Most of our Kindergarten Tips also apply for success in first grade. This is the sequence most textbooks use in teaching children to decode words in Grade 1 (In modern education numbers 1-5 are introduced in K and Pre-K sometimes, although some kids are not yet ready.)

  1. recognizing rhyming words by sound
  2. lower case letter names (MORE important than upper case because most text is made up of lower case letters!)
  3. upper case letter names (sometimes later)
  4. letter/ sound correspondence–first consonants, then simple vowels
  5. recognizing beginning consonant sounds in words. ( For extra practice, check out our Learn to Read Bingo:  Beginning & Ending Consonants).
  6. recognizing ending consonant sounds in words
    (For extra practice, check out our Learn to Read Bingo: Beginning & Ending Consonants).
  7. recognizing simple short vowel sounds
    (Check out Reading Spotlight’s Reading Tutor Packet 1 for Short Vowels or our Learn to Read Bingo: Short Vowel Familiesfor extra practice.
  8. blending consonant sounds with simple vowel sounds to form words. Sometimes a word family approach is used. This is effective if the child is familiar with rhyme. (For some fun extra practice, check out our Learn to Read Bingo: Short Vowel Families.)
  9. learning irregular, high frequency, sight words. These words appear often in text, but do not follow most simple phonic rules—i.e., they, said, he, she. (Check our Sight Word Kits A & B.) If students learn about 100 irregular, high frequency sight words, their fluency often improves dramatically. Play Sight Word Bingo or War (Write the sight words on a deck of playing cards), or put them on Popsicle sticks and play Pick-Up-Sticks with them.
  10. recognizing simple long vowel words, with the silent, final e, or double vowels which produce regular, long vowel sounds. For additional instruction. in long vowel words, especially for students who have trouble with phonics, consider  Reading Tutor Level 2, or for extra fun practice, check out our Learn to Read Bingo: Long Vowel Families.)
  • First graders should read aloud five days a week for 10-15 minutes to an adult who will encourage accuracy. The time spent in first grade doing this will reap enormous rewards later.
  • If children don’t master these important skills in first grade, the later years become more complicated as the academic load increases.
  • Learning to use the context of the sentence to decode unfamiliar words is also important because it is a bridge between basic phonics and comprehension. It also leads to more fluent reading.
  • Comprehension skills should be included in all stories children read, even simple ones.
  • They must get the very important message that reading is communication, just as speaking is.
  • Encourage retelling of stories, in time order. Ask who? what? when? where? why? how? questions.
  • Take a positive attitude when a child reads to you. If you infer that (s)he can’t improve, (s)he probably won’t. Don’t embarrass children by situations that illustrate their inadequacies. Accept them as they are, and don’t compare them to others.

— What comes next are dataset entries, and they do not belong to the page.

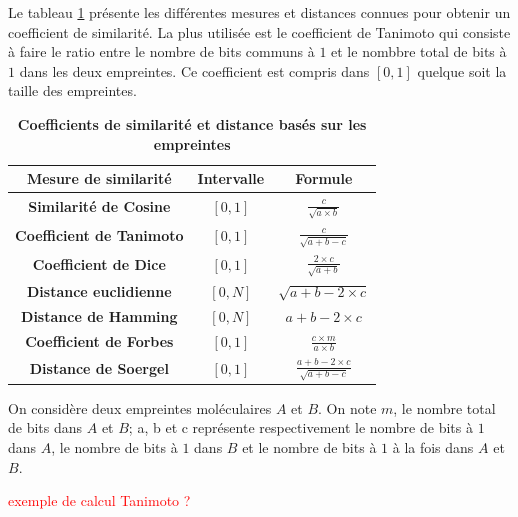 Le tableau \ref{tableauempreintes} présente les différentes mesures et distances connues pour obtenir un coefficient de similarité. La plus utilisée est le coefficient de Tanimoto qui consiste à faire le ratio entre le nombre de bits communs à $1$ et le nombbre total de bits à $1$ dans les deux empreintes. Ce coefficient est compris dans $[0,1]$ quelque soit la taille des empreintes. 

\begin{center}

\begin{table}[!ht]

\label{tableauempreintes}
\centering
\caption{
{\bf Coefficients de similarité et distance basés sur les empreintes}}
\begin{tabular}{|c|c|c|}
\hline
\textbf{Mesure de similarité }& \textbf{Intervalle} & \textbf{Formule} \\
\hline
\textbf{Similarité de Cosine}& $[0,1]$ & $\frac{c}{\sqrt{a\times b}}$\\
\hline
\textbf{Coefficient de Tanimoto}& $[0,1]$ & $\frac{c}{\sqrt{a+ b - c}}$\\
\hline
\textbf{Coefficient de Dice }& $[0,1]$ & $\frac{2 \times c}{\sqrt{a+ b}}$\\
\hline
\textbf{Distance euclidienne}& $[0,N]$ & $\sqrt{a + b - 2 \times c}$\\
\hline
\textbf{Distance de Hamming}& $[0,N]$ & $a + b - 2 \times c$\\
\hline
\textbf{Coefficient de Forbes}& $[0,1]$ & $\frac{c \times m}{
a \times b }$\\
\hline
\textbf{Distance de Soergel }& $[0,1]$ & $\frac{a + b - 2 \times c}{\sqrt{a+ b - c}}$\\
\hline


\end{tabular}
\vspace*{0.4cm}

On considère deux empreintes moléculaires $A$ et $B$. On note $m$, le nombre total de bits dans $A$ et $B$; a, b et c représente respectivement le nombre de bits à $1$ dans $A$, le nombre de bits à $1$ dans $B$ et le nombre de bits à $1$ à la fois dans $A$ et $B$.

\end{table}
\end{center}

\textcolor{red}{exemple de calcul Tanimoto ?}


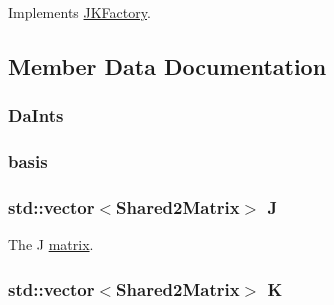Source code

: Implements \hyperlink{classJKBuilder_1_1JKFactory_ae253b309dafe3ce003fdabfd315318b8}{JKFactory}.

\subsection{Member Data Documentation}
\hypertarget{classJKBuilder_1_1PsiShared_abff505bf91f526e978bc6abbf3e0cfc5}{
\subsubsection[{DaInts}]{ {\bf DaInts}}}
\label{classJKBuilder_1_1PsiShared_abff505bf91f526e978bc6abbf3e0cfc5}
\hypertarget{classJKBuilder_1_1PsiShared_a33250ff04c740919f41b0ffb6c78ada5}{
\subsubsection[{basis}]{ {\bf basis}}}
\label{classJKBuilder_1_1PsiShared_a33250ff04c740919f41b0ffb6c78ada5}
\hypertarget{classJKBuilder_1_1SharedFactory_afabc3015deddc9247c1c2822431a724f}{
\subsubsection[{J}]{\setlength{\rightskip}{0pt plus 5cm}std::vector$<${\bf Shared2Matrix}$>$ {\bf J}}}
\label{classJKBuilder_1_1SharedFactory_afabc3015deddc9247c1c2822431a724f}


The J \hyperlink{classJKBuilder_1_1matrix}{matrix}. \hypertarget{classJKBuilder_1_1SharedFactory_a59469c5d5576ee51c033626879e699b1}{
\subsubsection[{K}]{\setlength{\rightskip}{0pt plus 5cm}std::vector$<${\bf Shared2Matrix}$>$ {\bf K}}}
\label{classJKBuilder_1_1SharedFactory_a59469c5d5576ee51c033626879e699b1}


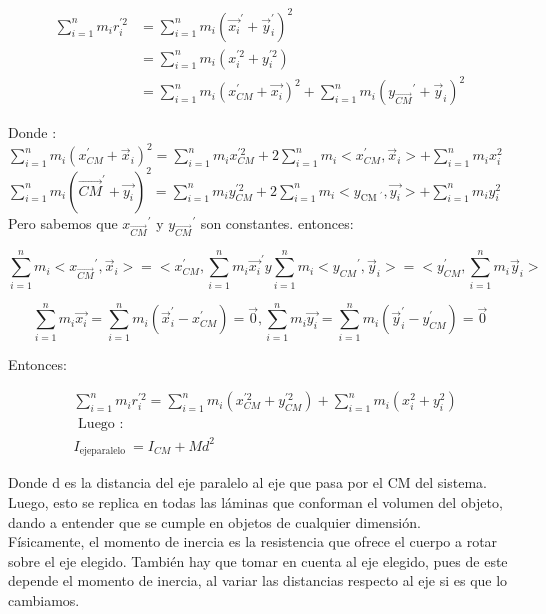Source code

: \documentclass[10pt]{article}
\begin{document}
$$
\begin{aligned}
\sum_{i=1}^{n} m_{i} r_{i}^{\prime 2} & =\sum_{i=1}^{n} m_{i}\left({\overrightarrow{x_{i}}}^{\prime}+\vec{y}_{i}^{\prime}\right)^{2} \\
& =\sum_{i=1}^{n} m_{i}\left(x_{i}^{\prime 2}+y_{i}^{\prime 2}\right) \\
& =\sum_{i=1}^{n} m_{i}\left(x_{C M}^{\prime}+\overrightarrow{x_{i}}\right)^{2}+\sum_{i=1}^{n} m_{i}\left(y_{\overrightarrow{C M}}{ }^{\prime}+\vec{y}_{i}\right)^{2}
\end{aligned}
$$

Donde :\\
$\sum_{i=1}^{n} m_{i}\left(x_{C M}^{\prime}+\vec{x}_{i}\right)^{2}=\sum_{i=1}^{n} m_{i} x_{C M}^{\prime 2}+2 \sum_{i=1}^{n} m_{i}<x_{C M}^{\prime}, \vec{x}_{i}>+\sum_{i=1}^{n} m_{i} x_{i}^{2}$\\
$\sum_{i=1}^{n} m_{i}\left(\overrightarrow{C M}^{\prime}+\overrightarrow{y_{i}}\right)^{2}=\sum_{i=1}^{n} m_{i} y_{C M}^{\prime 2}+2 \sum_{i=1}^{n} m_{i}<y_{\text {CM }^{\prime}}, \overrightarrow{y_{i}}>+\sum_{i=1}^{n} m_{i} y_{i}^{2}$\\
Pero sabemos que $x_{\overrightarrow{C M}}{ }^{\prime}$ y $y_{\overrightarrow{C M}}{ }^{\prime}$ son constantes. entonces:

$$
\sum_{i=1}^{n} m_{i}<x_{\overrightarrow{C M}}{ }^{\prime}, \vec{x}_{i}>=<x_{C M}^{\prime}, \sum_{i=1}^{n} m_{i}{\overrightarrow{x_{i}}}^{\prime} y \sum_{i=1}^{n} m_{i}<y_{C M}{ }^{\prime}, \vec{y}_{i}>=<y_{C M}^{\prime}, \sum_{i=1}^{n} m_{i} \vec{y}_{i}>
$$

$$
\sum_{i=1}^{n} m_{i} \overrightarrow{x_{i}}=\sum_{i=1}^{n} m_{i}\left(\vec{x}_{i}^{\prime}-x_{C M}^{\prime}\right)=\overrightarrow{0}, \sum_{i=1}^{n} m_{i} \overrightarrow{y_{i}}=\sum_{i=1}^{n} m_{i}\left(\vec{y}_{i}^{\prime}-y_{C M}^{\prime}\right)=\overrightarrow{0}
$$

Entonces:

$$
\begin{aligned}
& \sum_{i=1}^{n} m_{i} r_{i}^{\prime 2}=\sum_{i=1}^{n} m_{i}\left(x_{C M}^{\prime 2}+y_{C M}^{\prime 2}\right)+\sum_{i=1}^{n} m_{i}\left(x_{i}^{2}+y_{i}^{2}\right) \\
& \text { Luego }: \\
& I_{\text {ejeparalelo }}=I_{C M}+M d^{2}
\end{aligned}
$$

Donde d es la distancia del eje paralelo al eje que pasa por el CM del sistema. Luego, esto se replica en todas las láminas que conforman el volumen del objeto, dando a entender que se cumple en objetos de cualquier dimensión.\\
Físicamente, el momento de inercia es la resistencia que ofrece el cuerpo a rotar sobre el eje elegido. También hay que tomar en cuenta al eje elegido, pues de este depende el momento de inercia, al variar las distancias respecto al eje si es que lo cambiamos.
\end{document}
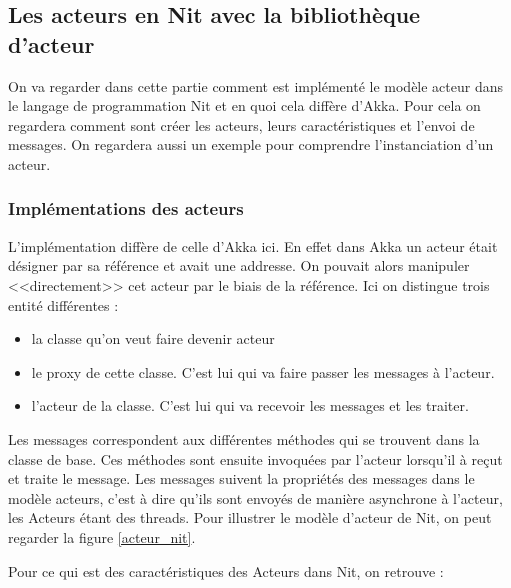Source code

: \documentclass[11pt, a4paper]{article}
\begin{document}
\subsection{Les acteurs en Nit avec la bibliothèque d'acteur}
On va regarder dans cette partie comment est implémenté le modèle acteur dans le langage de programmation Nit et en quoi cela diffère d'Akka. Pour cela on regardera comment sont créer les acteurs, leurs caractéristiques et l'envoi de messages. On regardera aussi un exemple pour comprendre l’instanciation d'un acteur.

\subsubsection{Implémentations des acteurs}
L'implémentation diffère de celle d'Akka ici. En effet dans Akka un acteur était désigner par sa référence et avait une addresse. On pouvait alors manipuler <<directement>> cet acteur par le biais de la référence. Ici on distingue trois entité différentes :
\newline
\begin{itemize}
\item la classe qu'on veut faire devenir acteur
\item le proxy de cette classe. C'est lui qui va faire passer les messages à l'acteur.
\item l'acteur de la classe. C'est lui qui va recevoir les messages et les traiter.\\
\end{itemize}
\par 
Les messages correspondent aux différentes méthodes qui se trouvent dans la classe de base. Ces méthodes sont ensuite invoquées par l'acteur lorsqu'il à reçut et traite le message. Les messages suivent la propriétés des messages dans le modèle acteurs, c'est à dire qu'ils sont envoyés de manière asynchrone à l'acteur, les Acteurs étant des threads. Pour illustrer le modèle d'acteur de Nit, on peut regarder la figure \ref{acteur_nit}.
\par 
Pour ce qui est des caractéristiques des Acteurs dans Nit, on retrouve :
\end{document}
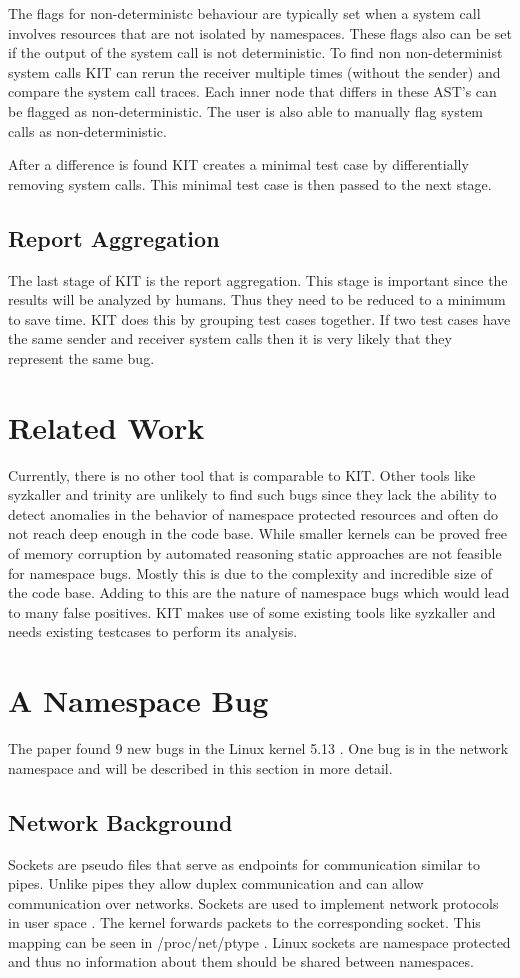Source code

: \documentclass[10pt,twocolumn,a4paper]{article}
\begin{document}
The flags for non-deterministc behaviour are typically set when a system call involves resources that are not isolated by namespaces.
These flags also can be set if the output of the system call is not deterministic. 
To find non non-determinist system calls KIT can rerun the receiver multiple times (without the sender) and compare the system call traces.
Each inner node that differs in these AST's can be flagged as non-deterministic.
The user is also able to manually flag system calls as non-deterministic\cite{0}.

After a difference is found KIT creates a minimal test case by differentially removing system calls.
This minimal test case is then passed to the next stage\cite{0}.
\subsection{Report Aggregation}
The last stage of KIT is the report aggregation. This stage is important since the results will be
analyzed by humans.
Thus they need to be reduced to a minimum to save time.
KIT does this by grouping test cases together.
If two test cases have the same sender and receiver system calls then it is very likely that they represent the same bug\cite{0}. 

\section{Related Work}
Currently, there is no other tool that is comparable to  KIT. Other tools like syzkaller\cite{4} and trinity\cite{5} are
unlikely to find such bugs since they lack the ability to detect anomalies in the behavior of
namespace protected resources and often do not reach deep enough in the code base.
While smaller kernels can be proved free of memory corruption by automated reasoning static approaches are not feasible for namespace bugs.\cite{30} 
Mostly this is due to the complexity and incredible size of the code base. Adding to this are the nature of namespace bugs 
which would lead to many false positives.
KIT makes use of some existing tools like syzkaller and needs existing testcases to
perform its analysis\cite{0}\cite{2}.
\section{A Namespace Bug}\label{sec:bug}
The paper found 9 new bugs in the Linux kernel 5.13 \cite{0}. One bug is in the network namespace
and will be described in this section in more detail. 
\subsection{Network Background}
Sockets are pseudo files that serve as endpoints for communication similar to pipes. Unlike pipes
they allow duplex communication and can allow communication over networks\cite{5}. Sockets are
used to implement network protocols in user space \cite{5}. The kernel forwards packets to the
corresponding socket. This mapping can be seen in /proc/net/ptype \cite{6}. Linux sockets are
namespace protected and thus no information about them should be shared between namespaces.
\end{document}
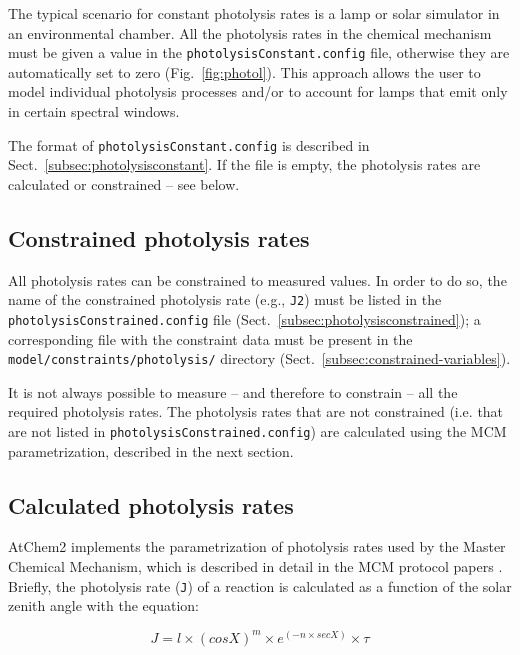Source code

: The typical scenario for constant photolysis rates is a lamp or solar
simulator in an environmental chamber. All the photolysis rates in the
chemical mechanism must be given a value in the
\texttt{photolysisConstant.config} file, otherwise they are
automatically set to zero (Fig.~\ref{fig:photol}).  This approach
allows the user to model individual photolysis processes and/or to
account for lamps that emit only in certain spectral windows.

The format of \texttt{photolysisConstant.config} is described in
Sect.~\ref{subsec:photolysisconstant}. If the file is empty, the
photolysis rates are calculated or constrained -- see below.

\subsection{Constrained photolysis rates} \label{subsec:constrained-photolysis-rates}

All photolysis rates can be constrained to measured values. In order
to do so, the name of the constrained photolysis rate (e.g.,
\texttt{J2}) must be listed in the
\texttt{photolysisConstrained.config} file
(Sect.~\ref{subsec:photolysisconstrained}); a corresponding file with
the constraint data must be present in the
\texttt{model/constraints/photolysis/} directory
(Sect.~\ref{subsec:constrained-variables}).

It is not always possible to measure -- and therefore to constrain --
all the required photolysis rates. The photolysis rates that are not
constrained (i.e. that are not listed in
\texttt{photolysisConstrained.config}) are calculated using the MCM
parametrization, described in the next section.

\subsection{Calculated photolysis rates} \label{subsec:calculated-photolysis-rates}

AtChem2 implements the parametrization of photolysis rates used by the
Master Chemical Mechanism, which is described in detail in the MCM
protocol papers \citep{jenkin_1997, saunders_2003}. Briefly, the
photolysis rate (\texttt{J}) of a reaction is calculated as a function
of the solar zenith angle with the equation:

\begin{equation}
  J = l \times (cosX)^m \times e^{(-n \times secX)} \times \tau
\end{equation}

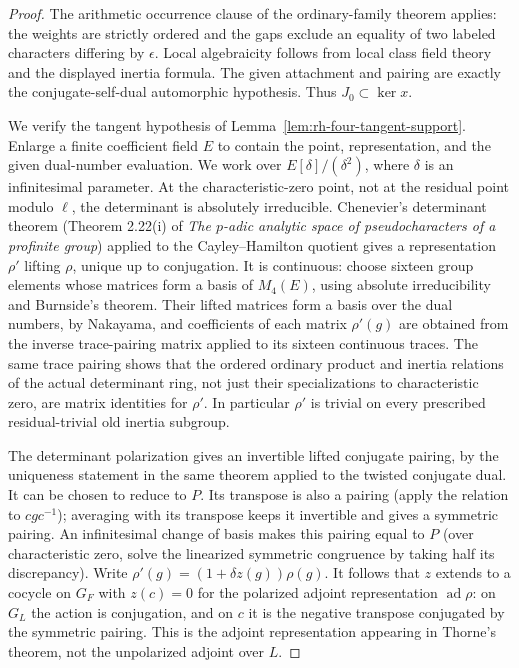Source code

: \begin{proof}
The arithmetic occurrence clause of the ordinary-family theorem
applies: the weights are strictly ordered and the gaps exclude an
equality of two labeled characters differing by $\epsilon$.
Local algebraicity follows from local class field theory and the
displayed inertia formula. The given attachment and pairing are
exactly the conjugate-self-dual automorphic hypothesis. Thus
$J_0\subset\ker x$.

We verify the tangent hypothesis of Lemma~\ref{lem:rh-four-tangent-support}.
Enlarge a finite coefficient field $E$ to contain the point,
representation, and the given dual-number evaluation. We work over
$E[\delta]/(\delta^2)$, where $\delta$ is an infinitesimal parameter.
At the characteristic-zero point, not at the residual point modulo
$\ell$, the determinant is absolutely irreducible. Chenevier's
determinant theorem (Theorem 2.22(i) of \emph{The $p$-adic analytic
space of pseudocharacters of a profinite group}) applied to the
Cayley--Hamilton quotient gives a representation $\rho'$ lifting
$\rho$, unique up to conjugation. It is continuous: choose sixteen
group elements whose matrices form a basis of $M_4(E)$, using
absolute irreducibility and Burnside's theorem. Their lifted matrices
form a basis over the dual numbers, by Nakayama, and coefficients of
each matrix $\rho'(g)$ are obtained from the inverse trace-pairing
matrix applied to its sixteen continuous traces. The same trace
pairing shows that the ordered ordinary product and inertia
relations of the actual determinant ring, not just their
specializations to characteristic zero, are matrix identities for
$\rho'$. In particular $\rho'$ is trivial on every prescribed
residual-trivial old inertia subgroup.

The determinant polarization gives an invertible lifted conjugate
pairing, by the uniqueness statement in the same theorem applied to
the twisted conjugate dual. It can be chosen to reduce to $P$.
Its transpose is also a pairing (apply the relation to $cgc^{-1}$);
averaging with its transpose keeps it invertible and gives a symmetric
pairing. An infinitesimal change of basis makes this pairing equal
to $P$ (over characteristic zero, solve the linearized symmetric
congruence by taking half its discrepancy). Write
$\rho'(g)=(1+\delta z(g))\rho(g)$. It follows that $z$ extends to a
cocycle on $G_F$ with $z(c)=0$ for the polarized adjoint
representation $\operatorname{ad}\rho$: on $G_L$ the action is
conjugation, and on $c$ it is the negative transpose conjugated by
the symmetric pairing. This is the adjoint representation appearing
in Thorne's theorem, not the unpolarized adjoint over $L$.


\end{proof}

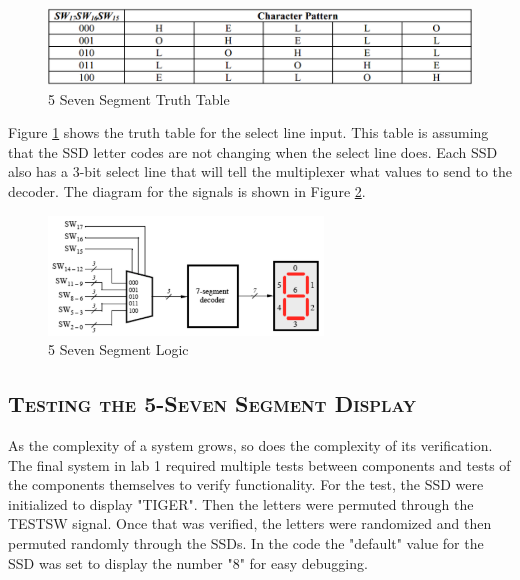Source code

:\documentclass[11pt]{report}
\begin{document}
\begin{spacing}{1.5}
\vspace{30px}
\begin{figure}[H]
    \centering
    \includegraphics[width=1\textwidth]{5_ssd_truth}
    \caption{5 Seven Segment Truth Table}
    \label{fig:5_ssd_truth}
\end{figure}

Figure \ref{fig:5_ssd_truth} shows the truth table for the select line input.  This table is assuming that the SSD letter codes are not changing when the select line does.  Each SSD also has a 3-bit select line that will tell the multiplexer what values to send to the decoder.  The diagram for the signals is shown in Figure \ref{fig:5_ssd_logic}.

\vspace{30px}
\begin{figure}[H]
    \centering
    \includegraphics[width=0.65\textwidth]{5_ssd_logic}
    \caption{5 Seven Segment Logic}
    \label{fig:5_ssd_logic}
\end{figure}
\vspace{15px}

\subsection{\scshape Testing the 5-Seven Segment Display}
\label{sub:test_5_ssd}

As the complexity of a system grows, so does the complexity of its verification.  The final system in lab 1 required multiple tests between components and tests of the components themselves to verify functionality.  For the test, the SSD were initialized to display "TIGER".  Then the letters were permuted through the TESTSW signal.  Once that was verified, the letters were randomized and then permuted randomly through the SSDs.  In the code the "default" value for the SSD was set to display the number "8" for easy debugging.


\end{spacing}
\end{document}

  • Everyone works better when praised, so encourage the smallest bit of progress you see.It is important that children not miscall too many words. If your child does this, repeat what (s)he said, and ask if that makes sense. (See our TIP: Praise Brings More Than Smiles.)
  • Don’t expect a child to know a word when you tell it to him or her once, twice, or even 20 times. Some children need to see a word many more times than this, especially if a word has been learned wrong.
  • Be a good listener when a child reads to you. Don’t be overly concerned with teaching skills. If (s)he is having an especially difficult time, simply tell him or her the word and move on. This may be an indication that the text (s)he is reading might be too difficult at this time.   (See our TIP: Choosing Books)
  • Talk to your child about the books he reads and the TV shows he watches. Ask the child to tell you why something happened, what might happen next, what might be a different, logical, alternate ending. These are important skills in reading comprehension and in reading success.
  • Many parents and teachers say that a child has poor comprehension, but often (s)he has poor decoding skills or reads in a hesitant fashion that affects the fluency of the text.
  • Parents know their children best. Analyze their needs, and relate them to the teacher in a cooperative way. Teachers sometimes don’t have the time to know exactly which skills your child needs to focus on because of the number of student needs in the classroom. Make your child a cooperative effort; after all, you and the teacher want the same thing—reading success for the child!